__Work order__. Find the lines below that contain the string "language". Copy each one.

/---

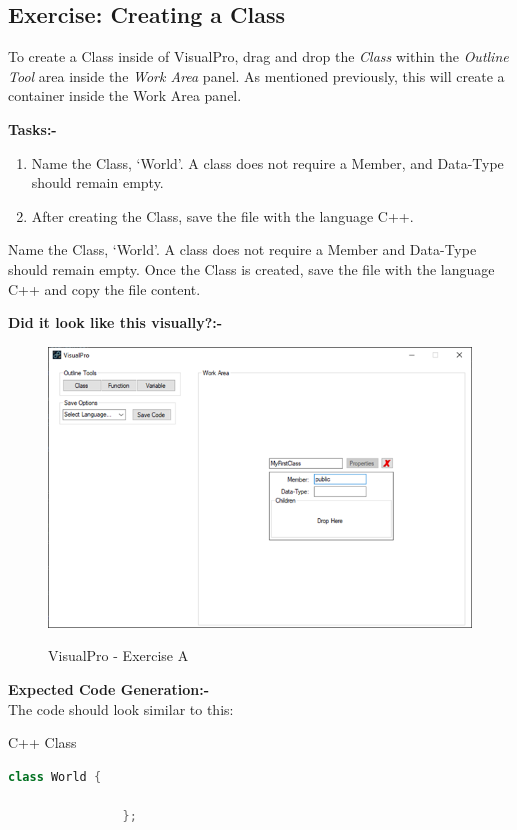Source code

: \documentclass[10pt]{article}
\begin{document}
    \newpage
    \subsection{Exercise: Creating a Class}
        To create a Class inside of VisualPro, drag and drop the \textit{Class} within the \textit{Outline Tool} area inside the \textit{Work Area} panel. As mentioned previously, this will create a container inside the Work Area panel.

        \textbf{Tasks:-}
        \begin{enumerate}
            \item Name the Class, `World'. A class does not require a Member, and Data-Type should remain empty.
            \item After creating the Class, save the file with the language C++.
        \end{enumerate}
        Name the Class, `World'. A class does not require a Member and Data-Type should remain empty. Once the Class is created, save the file with the language C++ and copy the file content.

        \textbf{Did it look like this visually?:-}
            \begin{figure}[h]
                \centering
                {\includegraphics[scale=0.75]{Figures/Exercises/SecB-1.png}}
                \caption{VisualPro - Exercise A}
                \label{fig:vp-eA}
            \end{figure}

        \textbf{Expected Code Generation:-}\\
        The code should look similar to this:
        \begin{example}{C++ Class}
            \begin{lstlisting}[language=c++]
                class World {

                };
            \end{lstlisting}
        \end{example}
\end{document}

\---

__Worked solution__.
            \item After creating the Class, save the file with the language C++.
        Name the Class, `World'. A class does not require a Member and Data-Type should remain empty. Once the Class is created, save the file with the language C++ and copy the file content.
            \begin{lstlisting}[language=c++]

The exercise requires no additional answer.